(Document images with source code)
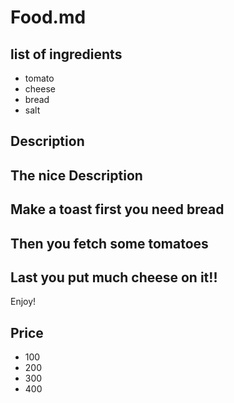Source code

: # Food.md
## list of ingredients
* tomato 
* cheese
* bread
* salt
## Description




## The nice Description

## Make a toast first you need bread

## Then you fetch some tomatoes

## Last you put much cheese on it!!

Enjoy!

## Price

- 100
- 200
- 300
- 400



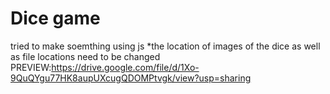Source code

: # Dice game
tried to make soemthing using js
*the location of images of the dice as well as file locations need to be changed 
PREVIEW:https://drive.google.com/file/d/1Xo-9QuQYgu77HK8aupUXcugQDOMPtvgk/view?usp=sharing
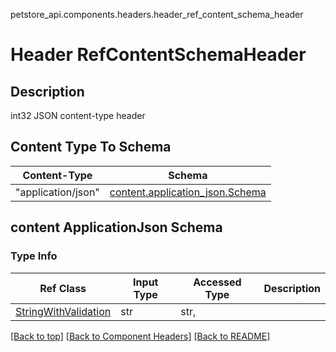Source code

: petstore_api.components.headers.header_ref_content_schema_header
# Header RefContentSchemaHeader

## Description
int32 JSON content-type header

## Content Type To Schema
Content-Type | Schema
------------ | -------
"application/json" | [content.application_json.Schema](#content-applicationjson-schema)

## content ApplicationJson Schema

### Type Info
Ref Class | Input Type | Accessed Type | Description
--------- | ---------- | ------------- | ------------
[StringWithValidation](../../components/schema/string_with_validation.md) | str | str,  |

[[Back to top]](#top) [[Back to Component Headers]](../../../README.md#Component-Headers) [[Back to README]](../../../README.md)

Exercise requirements
Transcribe each entry above without alteration, but keep the pictures out.

Reply to the exercise
Source code

: # Food.md
## list of ingredients
* tomato 
* cheese
* bread
* salt
## Description




## The nice Description

## Make a toast first you need bread

## Then you fetch some tomatoes

## Last you put much cheese on it!!

Enjoy!

## Price

- 100
- 200
- 300
- 400



Source code

: # Dice game
tried to make soemthing using js
*the location of images of the dice as well as file locations need to be changed 
PREVIEW:https://drive.google.com/file/d/1Xo-9QuQYgu77HK8aupUXcugQDOMPtvgk/view?usp=sharing
Source code

: petstore_api.components.headers.header_ref_content_schema_header
# Header RefContentSchemaHeader

## Description
int32 JSON content-type header

## Content Type To Schema
Content-Type | Schema
------------ | -------
"application/json" | [content.application_json.Schema](#content-applicationjson-schema)

## content ApplicationJson Schema

### Type Info
Ref Class | Input Type | Accessed Type | Description
--------- | ---------- | ------------- | ------------
[StringWithValidation](../../components/schema/string_with_validation.md) | str | str,  |

[[Back to top]](#top) [[Back to Component Headers]](../../../README.md#Component-Headers) [[Back to README]](../../../README.md)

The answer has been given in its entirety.